けれど、無意味な事でしたね。彼女は……あの方は、真に正しい意味でどこまでも、聖典に語られる『聖女』そのものなのですから」
「あー……。あいつは、そこまで清廉で高尚な存在じゃねえと思うが……。どういう印象を持つかなんてのは、個人の自由か……」
エドガーが、今度は別の意味で苦笑した。
「まあそれはともかくとして、あんたは明日からまた缶詰めか?」
「そうですね。缶詰め、とまではいかないと思いますが、恐らく似たような状況にはなるかと。各公爵家や侯爵家へ、根回しの為の手紙をしたためる必要もありますし、側近候補の選定も、できる限り早く済ませておかねばなりません。それがなにか?」
「なに、明日のスケジュールにまだ余裕があるんなら、一緒にヤケ酒でもどうかな、と思ってよ。……結果の見えた恋に、当たって砕ける度胸がなかった者同士で」
「……は……。……ふ、ふふっ、いやそれ、傷の舐め合いって言いません?」
おどけた口調でニンマリ笑うエドガーに釣られるように、ティグリスもおかしそうに笑う。
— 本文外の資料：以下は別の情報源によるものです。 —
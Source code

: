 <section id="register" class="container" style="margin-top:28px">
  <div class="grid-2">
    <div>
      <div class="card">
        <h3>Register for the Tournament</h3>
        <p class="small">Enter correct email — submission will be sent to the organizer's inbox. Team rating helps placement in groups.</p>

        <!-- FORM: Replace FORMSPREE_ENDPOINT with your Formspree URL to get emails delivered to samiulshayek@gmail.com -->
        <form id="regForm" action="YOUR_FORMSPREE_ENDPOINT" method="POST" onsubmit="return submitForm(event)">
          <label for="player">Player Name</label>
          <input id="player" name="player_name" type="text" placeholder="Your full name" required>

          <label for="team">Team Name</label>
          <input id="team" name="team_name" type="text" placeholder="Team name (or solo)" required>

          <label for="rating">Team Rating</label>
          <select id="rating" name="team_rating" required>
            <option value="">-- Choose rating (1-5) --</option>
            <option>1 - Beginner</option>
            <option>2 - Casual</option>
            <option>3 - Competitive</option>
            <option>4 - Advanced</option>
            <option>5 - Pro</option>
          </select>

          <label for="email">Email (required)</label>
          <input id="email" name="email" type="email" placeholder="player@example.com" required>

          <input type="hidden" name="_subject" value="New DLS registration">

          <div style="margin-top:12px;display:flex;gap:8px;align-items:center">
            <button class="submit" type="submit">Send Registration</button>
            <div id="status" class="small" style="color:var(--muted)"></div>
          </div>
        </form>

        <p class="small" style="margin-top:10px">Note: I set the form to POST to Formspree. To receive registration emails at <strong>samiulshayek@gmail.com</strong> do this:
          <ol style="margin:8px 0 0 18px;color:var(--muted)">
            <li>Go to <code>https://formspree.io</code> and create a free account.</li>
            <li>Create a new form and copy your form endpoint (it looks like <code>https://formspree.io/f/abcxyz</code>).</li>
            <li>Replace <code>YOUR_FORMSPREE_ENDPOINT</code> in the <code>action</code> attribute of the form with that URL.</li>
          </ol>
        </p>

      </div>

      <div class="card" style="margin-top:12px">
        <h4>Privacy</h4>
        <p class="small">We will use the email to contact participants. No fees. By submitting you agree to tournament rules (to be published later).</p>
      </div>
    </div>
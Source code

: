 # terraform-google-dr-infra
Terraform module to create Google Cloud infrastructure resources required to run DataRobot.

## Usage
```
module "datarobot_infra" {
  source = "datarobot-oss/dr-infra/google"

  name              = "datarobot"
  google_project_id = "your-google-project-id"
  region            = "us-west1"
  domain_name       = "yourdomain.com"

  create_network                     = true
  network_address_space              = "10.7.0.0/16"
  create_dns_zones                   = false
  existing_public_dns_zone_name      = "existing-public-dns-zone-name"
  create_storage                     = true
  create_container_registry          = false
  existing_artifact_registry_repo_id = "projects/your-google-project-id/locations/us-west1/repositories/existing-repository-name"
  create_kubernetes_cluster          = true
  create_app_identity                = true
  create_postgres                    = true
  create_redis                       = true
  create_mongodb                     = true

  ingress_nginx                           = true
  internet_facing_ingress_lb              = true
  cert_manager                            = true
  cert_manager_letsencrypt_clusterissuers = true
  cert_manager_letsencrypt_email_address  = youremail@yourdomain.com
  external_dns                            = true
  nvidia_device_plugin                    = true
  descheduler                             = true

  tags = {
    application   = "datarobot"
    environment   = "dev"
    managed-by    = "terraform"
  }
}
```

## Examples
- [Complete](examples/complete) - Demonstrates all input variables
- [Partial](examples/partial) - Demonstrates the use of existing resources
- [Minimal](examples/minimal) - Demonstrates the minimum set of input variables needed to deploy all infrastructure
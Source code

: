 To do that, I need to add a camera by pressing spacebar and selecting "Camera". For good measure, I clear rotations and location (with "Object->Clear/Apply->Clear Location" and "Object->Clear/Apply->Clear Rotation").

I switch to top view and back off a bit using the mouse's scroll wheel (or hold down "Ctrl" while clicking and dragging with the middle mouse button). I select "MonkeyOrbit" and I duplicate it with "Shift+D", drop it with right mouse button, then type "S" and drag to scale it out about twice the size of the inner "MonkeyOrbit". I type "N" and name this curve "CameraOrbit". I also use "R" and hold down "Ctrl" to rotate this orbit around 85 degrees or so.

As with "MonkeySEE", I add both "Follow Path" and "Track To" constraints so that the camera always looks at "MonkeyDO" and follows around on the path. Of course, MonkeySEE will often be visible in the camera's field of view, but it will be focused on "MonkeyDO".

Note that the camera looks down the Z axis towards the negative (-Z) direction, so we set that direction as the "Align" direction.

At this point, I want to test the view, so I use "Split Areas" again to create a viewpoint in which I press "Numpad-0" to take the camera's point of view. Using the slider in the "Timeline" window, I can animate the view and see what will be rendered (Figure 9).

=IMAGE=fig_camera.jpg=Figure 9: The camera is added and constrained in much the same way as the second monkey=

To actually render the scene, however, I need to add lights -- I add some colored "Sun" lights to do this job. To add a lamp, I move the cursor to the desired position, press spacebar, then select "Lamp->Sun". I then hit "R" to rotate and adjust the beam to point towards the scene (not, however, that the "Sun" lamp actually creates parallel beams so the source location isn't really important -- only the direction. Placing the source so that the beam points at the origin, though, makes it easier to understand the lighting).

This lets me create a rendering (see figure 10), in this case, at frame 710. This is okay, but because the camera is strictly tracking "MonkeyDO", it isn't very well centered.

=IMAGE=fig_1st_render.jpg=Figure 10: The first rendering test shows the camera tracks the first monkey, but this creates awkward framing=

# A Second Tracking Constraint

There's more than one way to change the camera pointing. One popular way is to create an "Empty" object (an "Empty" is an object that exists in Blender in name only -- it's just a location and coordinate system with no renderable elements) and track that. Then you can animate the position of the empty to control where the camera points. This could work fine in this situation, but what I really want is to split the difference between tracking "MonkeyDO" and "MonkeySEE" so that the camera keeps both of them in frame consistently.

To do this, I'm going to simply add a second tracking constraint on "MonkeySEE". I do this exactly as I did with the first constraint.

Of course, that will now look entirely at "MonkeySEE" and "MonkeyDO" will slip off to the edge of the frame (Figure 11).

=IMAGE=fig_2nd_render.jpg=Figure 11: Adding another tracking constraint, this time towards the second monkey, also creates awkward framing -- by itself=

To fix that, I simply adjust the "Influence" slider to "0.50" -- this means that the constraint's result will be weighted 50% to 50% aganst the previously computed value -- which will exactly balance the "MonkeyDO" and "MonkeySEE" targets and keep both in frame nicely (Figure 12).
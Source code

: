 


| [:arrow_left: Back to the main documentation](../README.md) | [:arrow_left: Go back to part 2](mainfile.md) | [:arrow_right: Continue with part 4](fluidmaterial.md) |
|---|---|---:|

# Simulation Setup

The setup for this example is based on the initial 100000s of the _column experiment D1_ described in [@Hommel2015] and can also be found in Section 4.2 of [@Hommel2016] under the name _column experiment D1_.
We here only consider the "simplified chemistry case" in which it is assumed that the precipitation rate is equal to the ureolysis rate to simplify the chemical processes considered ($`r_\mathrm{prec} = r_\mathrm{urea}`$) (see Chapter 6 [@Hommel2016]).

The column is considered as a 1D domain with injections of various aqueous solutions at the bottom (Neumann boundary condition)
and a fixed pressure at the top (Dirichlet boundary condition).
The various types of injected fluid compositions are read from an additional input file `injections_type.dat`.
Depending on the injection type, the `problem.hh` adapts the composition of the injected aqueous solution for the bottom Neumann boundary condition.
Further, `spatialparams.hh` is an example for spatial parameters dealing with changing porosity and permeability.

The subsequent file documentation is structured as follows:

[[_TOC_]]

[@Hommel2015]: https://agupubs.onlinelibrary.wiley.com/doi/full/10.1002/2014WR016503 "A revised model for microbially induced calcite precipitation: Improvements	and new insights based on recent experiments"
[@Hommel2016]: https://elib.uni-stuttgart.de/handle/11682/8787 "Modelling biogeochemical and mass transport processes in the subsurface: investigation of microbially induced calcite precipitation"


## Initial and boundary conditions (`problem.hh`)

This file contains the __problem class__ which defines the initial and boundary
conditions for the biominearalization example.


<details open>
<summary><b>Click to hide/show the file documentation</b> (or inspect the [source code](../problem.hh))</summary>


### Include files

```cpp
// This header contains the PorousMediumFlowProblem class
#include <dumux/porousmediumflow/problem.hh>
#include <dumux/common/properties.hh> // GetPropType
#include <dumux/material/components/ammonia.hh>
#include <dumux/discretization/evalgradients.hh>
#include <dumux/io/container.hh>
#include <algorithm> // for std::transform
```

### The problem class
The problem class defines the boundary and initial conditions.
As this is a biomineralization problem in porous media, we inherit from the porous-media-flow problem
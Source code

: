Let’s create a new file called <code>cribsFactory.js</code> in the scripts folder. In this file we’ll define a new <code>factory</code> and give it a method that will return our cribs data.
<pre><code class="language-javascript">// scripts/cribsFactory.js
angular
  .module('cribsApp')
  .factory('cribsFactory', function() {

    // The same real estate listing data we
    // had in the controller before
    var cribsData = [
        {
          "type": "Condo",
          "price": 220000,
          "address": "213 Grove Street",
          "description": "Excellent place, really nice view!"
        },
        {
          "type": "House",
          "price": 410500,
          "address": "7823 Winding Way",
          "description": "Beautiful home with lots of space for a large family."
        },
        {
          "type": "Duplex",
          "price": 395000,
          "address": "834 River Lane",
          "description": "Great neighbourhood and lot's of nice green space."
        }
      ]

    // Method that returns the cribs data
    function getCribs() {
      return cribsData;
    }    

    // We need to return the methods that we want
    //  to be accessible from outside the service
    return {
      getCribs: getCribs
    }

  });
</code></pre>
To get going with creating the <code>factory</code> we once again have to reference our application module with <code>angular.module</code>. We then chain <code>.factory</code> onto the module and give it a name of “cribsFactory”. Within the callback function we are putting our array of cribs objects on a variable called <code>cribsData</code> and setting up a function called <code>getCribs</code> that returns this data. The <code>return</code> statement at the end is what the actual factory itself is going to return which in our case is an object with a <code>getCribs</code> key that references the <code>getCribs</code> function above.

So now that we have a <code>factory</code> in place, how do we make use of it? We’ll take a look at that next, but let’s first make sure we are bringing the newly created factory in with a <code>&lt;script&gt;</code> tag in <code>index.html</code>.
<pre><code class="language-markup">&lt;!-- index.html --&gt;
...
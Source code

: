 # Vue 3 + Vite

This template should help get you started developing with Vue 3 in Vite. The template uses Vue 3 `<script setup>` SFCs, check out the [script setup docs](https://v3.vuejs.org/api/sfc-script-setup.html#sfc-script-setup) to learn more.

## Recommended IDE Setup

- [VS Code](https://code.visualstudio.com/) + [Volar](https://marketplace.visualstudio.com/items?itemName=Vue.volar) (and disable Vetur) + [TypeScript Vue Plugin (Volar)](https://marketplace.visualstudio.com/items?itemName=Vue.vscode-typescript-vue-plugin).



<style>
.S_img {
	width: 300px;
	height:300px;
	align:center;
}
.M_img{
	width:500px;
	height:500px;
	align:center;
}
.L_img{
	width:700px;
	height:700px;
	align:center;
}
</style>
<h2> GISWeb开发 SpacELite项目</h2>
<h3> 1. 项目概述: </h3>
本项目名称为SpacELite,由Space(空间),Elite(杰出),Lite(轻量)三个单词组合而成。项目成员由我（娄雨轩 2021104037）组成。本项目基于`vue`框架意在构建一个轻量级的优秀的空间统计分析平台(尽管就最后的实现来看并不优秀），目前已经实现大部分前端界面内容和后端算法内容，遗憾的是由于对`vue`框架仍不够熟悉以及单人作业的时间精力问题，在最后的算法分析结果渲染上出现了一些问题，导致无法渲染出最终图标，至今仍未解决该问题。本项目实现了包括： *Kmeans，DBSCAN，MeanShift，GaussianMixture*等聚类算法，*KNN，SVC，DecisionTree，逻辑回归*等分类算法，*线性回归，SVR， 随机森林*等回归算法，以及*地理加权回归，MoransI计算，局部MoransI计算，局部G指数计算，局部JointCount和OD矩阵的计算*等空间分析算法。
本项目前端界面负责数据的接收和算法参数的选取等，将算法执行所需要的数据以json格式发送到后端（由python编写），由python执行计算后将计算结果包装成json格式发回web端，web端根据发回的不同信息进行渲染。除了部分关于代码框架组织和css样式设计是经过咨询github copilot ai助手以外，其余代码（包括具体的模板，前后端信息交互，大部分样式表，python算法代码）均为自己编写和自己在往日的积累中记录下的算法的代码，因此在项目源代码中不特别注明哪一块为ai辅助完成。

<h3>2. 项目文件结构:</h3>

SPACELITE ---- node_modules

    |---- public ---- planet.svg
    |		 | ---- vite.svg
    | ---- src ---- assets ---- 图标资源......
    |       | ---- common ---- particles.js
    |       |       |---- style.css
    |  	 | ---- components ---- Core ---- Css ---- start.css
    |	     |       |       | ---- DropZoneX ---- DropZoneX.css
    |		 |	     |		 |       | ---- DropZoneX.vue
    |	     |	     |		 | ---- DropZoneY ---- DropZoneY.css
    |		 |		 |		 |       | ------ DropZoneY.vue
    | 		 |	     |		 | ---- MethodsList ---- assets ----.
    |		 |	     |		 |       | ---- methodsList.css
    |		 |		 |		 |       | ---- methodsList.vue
「別にいいだろ。舐め合いでも。つーかそういうのはな、舐め合う傷すら負った事がない甘ちゃんが吐く台詞だぜ? 王子様」
「……。そうですね。そうかも知れません。――それと、一応言っておきますが、私は酒癖悪いですよ?」
「もう知ってるよ。……そういう言い方するって事は、ヤケ酒に乗るって解釈でいいのか?」
「ええ勿論。今夜は男2人で、互いの徒花の恋を酒と一緒に飲み下してしまいましょう」
「徒花の恋ねえ。流石、上流階級の男はカッコいい言い回しをするもんだ」
「あなただって、元は王子じゃないですか」
「身分はそうだったかもしれないが、俺はあんたと違って性格も態度も最悪だったからな。特にガキの頃は、そういう洗練された言葉遣いとは無縁だったよ」
「ほう。それはそれは。実に興味深い話ですね。ついでに、その辺に関する事も吐き出すつもりはありませんか」
「いや。そんな言うほど面白いモンじゃねえからな……。聞きたいってんなら話してもいいけどよ」
エドガーとティグリスは、笑い合いながら肩を並べ、廊下を歩いて行く。
いつの間にか2人の間には、不思議な連帯感が芽生えていた。